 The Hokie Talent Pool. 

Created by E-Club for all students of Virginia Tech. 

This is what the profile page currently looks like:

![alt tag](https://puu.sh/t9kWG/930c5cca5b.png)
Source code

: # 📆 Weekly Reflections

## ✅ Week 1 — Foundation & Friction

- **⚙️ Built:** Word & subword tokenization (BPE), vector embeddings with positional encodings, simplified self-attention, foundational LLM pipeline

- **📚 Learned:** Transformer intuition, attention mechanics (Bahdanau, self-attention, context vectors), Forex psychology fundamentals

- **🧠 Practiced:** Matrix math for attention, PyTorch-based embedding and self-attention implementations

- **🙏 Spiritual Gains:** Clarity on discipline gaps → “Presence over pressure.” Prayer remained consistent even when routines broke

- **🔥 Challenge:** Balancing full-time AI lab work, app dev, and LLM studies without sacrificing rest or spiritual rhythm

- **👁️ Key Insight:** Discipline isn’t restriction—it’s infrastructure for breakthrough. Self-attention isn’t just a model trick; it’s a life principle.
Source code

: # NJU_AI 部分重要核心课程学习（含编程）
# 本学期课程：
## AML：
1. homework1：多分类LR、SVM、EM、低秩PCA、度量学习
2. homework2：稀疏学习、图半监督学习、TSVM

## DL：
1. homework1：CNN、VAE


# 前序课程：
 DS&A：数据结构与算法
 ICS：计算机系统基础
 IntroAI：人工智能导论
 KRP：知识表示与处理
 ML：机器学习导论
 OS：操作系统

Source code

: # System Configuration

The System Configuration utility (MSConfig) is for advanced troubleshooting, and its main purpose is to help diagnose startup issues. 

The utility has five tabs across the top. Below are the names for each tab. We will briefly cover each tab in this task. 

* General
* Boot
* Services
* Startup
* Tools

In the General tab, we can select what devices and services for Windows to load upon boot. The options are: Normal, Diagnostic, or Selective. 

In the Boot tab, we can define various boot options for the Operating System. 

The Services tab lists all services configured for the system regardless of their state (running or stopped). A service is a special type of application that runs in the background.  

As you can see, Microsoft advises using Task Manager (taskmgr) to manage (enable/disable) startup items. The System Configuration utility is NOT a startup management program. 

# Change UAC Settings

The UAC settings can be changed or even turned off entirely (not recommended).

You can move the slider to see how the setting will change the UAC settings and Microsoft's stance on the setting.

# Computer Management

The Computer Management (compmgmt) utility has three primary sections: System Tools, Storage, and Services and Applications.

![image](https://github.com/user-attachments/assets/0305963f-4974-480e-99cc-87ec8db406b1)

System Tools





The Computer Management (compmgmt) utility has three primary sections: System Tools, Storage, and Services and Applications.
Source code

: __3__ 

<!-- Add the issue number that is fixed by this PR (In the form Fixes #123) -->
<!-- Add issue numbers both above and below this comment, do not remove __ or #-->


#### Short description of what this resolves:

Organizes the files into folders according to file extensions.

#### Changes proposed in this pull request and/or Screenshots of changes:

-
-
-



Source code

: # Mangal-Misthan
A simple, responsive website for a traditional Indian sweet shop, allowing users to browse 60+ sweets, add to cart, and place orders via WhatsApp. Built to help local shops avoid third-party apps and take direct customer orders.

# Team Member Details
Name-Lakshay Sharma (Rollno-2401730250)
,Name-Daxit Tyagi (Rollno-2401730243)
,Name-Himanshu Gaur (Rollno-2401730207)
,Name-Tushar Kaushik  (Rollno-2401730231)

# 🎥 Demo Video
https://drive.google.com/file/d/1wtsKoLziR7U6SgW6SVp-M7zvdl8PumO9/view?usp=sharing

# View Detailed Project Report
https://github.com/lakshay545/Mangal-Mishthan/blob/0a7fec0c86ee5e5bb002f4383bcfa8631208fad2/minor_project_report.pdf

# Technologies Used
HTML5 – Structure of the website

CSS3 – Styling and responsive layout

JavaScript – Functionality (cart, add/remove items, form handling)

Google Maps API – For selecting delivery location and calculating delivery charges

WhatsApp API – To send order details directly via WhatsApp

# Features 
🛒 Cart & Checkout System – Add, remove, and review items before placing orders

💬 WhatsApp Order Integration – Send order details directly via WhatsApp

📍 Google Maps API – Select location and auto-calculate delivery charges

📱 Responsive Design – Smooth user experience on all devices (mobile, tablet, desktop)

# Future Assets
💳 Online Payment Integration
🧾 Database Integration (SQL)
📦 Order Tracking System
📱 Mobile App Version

→ Brief:
Return each line of the listing that holds the string "items".

→ The answer:
As you can see, Microsoft advises using Task Manager (taskmgr) to manage (enable/disable) startup items. The System Configuration utility is NOT a startup management program. 
JavaScript – Functionality (cart, add/remove items, form handling)
🛒 Cart & Checkout System – Add, remove, and review items before placing orders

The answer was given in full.